Erhaltenswert oder nicht? Eine Frage, über die bei alten sanierungsbedürftigen Bauwerken die Meinungen immer auseinander gehen. Was der eine gerne retten möchte, ist für andere reif für den Abriss und nur noch ein Fass ohne Boden. In einem Hinterhof zwischen Hauptstraße und Kirchplatz in Höchstadt verschwindet in diesen Tagen ein kleineres Bauwerk aus dem 18. Jahrhundert, das zu einem solchen Streitfall geworden ist.
Thomas Wenderoth, für den Landkreis Erlangen-Höchstadt zuständiger Experte beim Landesamt für Denkmalpflege, ist sich diesmal mit einem Nachbarn des barocken Häuschens - mit dem Wenderoth auch schon bis aufs Messer gestritten hat - einig: der Anbau mit seinem verputzten Fachwerk im Hinterhof hätte saniert werden sollen.

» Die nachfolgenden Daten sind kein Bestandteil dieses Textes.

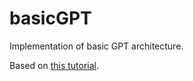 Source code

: # basicGPT

Implementation of basic GPT architecture.

Based on [this tutorial](https://youtu.be/kCc8FmEb1nY?si=IbprTu6roAAj6ZH1).
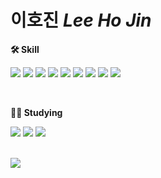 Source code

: # 이호진 *Lee Ho Jin*

<p >
    <Strong>🛠 Skill </Strong><br>
</p>
<p display="inline-block">
    <img src="https://img.shields.io/badge/javascript-F7DF1E?style=flat&logo=javascript&logoColor=black">
    <img src="https://img.shields.io/badge/Vue-68DA97?style=flat&logo=V&logoColor=white"/>
    <img src="https://img.shields.io/badge/Sass-D482BD?style=flat&logo=Sass&logoColor=white"/>
    <img src="https://img.shields.io/badge/Node.js-339933?style=flat-square&logo=node.js&logoColor=white"/>
    <img src="https://img.shields.io/badge/Express-000000?style=flat-square&logo=express&logoColor=white"/>
    <img src="https://img.shields.io/badge/Java-8e3155?style=flat&logo=spring&logoColor=white"> 
    <img src="https://img.shields.io/badge/Spring-A9D171?style=flat&logo=SPRINGBOOT&logoColor=white"> 
    <img src="https://img.shields.io/badge/Python-3776AB?style=flat&logo=Python&logoColor=white">
    <img src="https://img.shields.io/badge/Oracle DB-000000?style=flat&logo=Oracle&logoColor=white">
</p>
<br>
<p >
    <Strong>👨‍💻 Studying</Strong><br>
</p>
<p display="inline-block">
    <img src="https://img.shields.io/badge/React-61DAFB?style=flat&logo=React&logoColor=white"/>
    <img src="https://img.shields.io/badge/Svelte-FF7B00?style=flat&logo=Svelte&logoColor=white"/>
    <img src="https://img.shields.io/badge/TypeScript-254485?style=flat&logo=TypeScript&logoColor=white"/>
</p>
<br>
<img src="https://github-readme-stats-sigma-five.vercel.app/api?username=cocobi24&theme=react&show_icons=true"/> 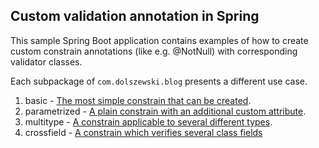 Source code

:Custom validation annotation in Spring
--------------------------------------
This sample Spring Boot application contains examples of how to create 
custom constrain annotations (like e.g. @NotNull) with corresponding validator classes.

Each subpackage of `com.dolszewski.blog` presents a different use case.

1. basic - [The most simple constrain that can be created](http://dolszewski.com/spring/custom-validation-annotation-in-spring/).
2. parametrized - [A plain constrain with an additional custom attribute](http://dolszewski.com/java/custom-parametrized-validation-annotation/).
3. multitype - [A constrain applicable to several different types](http://dolszewski.com/java/custom-validation-annotation-for-multiple-types/).
4. crossfield - [A constrain which verifies several class fields](http://dolszewski.com/java/cross-field-validation/)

Der Versuch des Nachbarn, das Häuschen zu kaufen und zu sanieren, fand bei dessen Eigentümer keinen Gefallen. Nicht durchsetzen konnte sich auch Thomas Wenderoth, der als Vertreter des Denkmalschutzes den 2009 gestellten Abrissantrag ablehnte.
Das Landratsamt erteilte die Abrissgenehmigung entgegen der Empfehlung des Denkmalschutzamtes. Auch die Stadt Höchstadt hatte gegen den Abriss nichts einzuwenden.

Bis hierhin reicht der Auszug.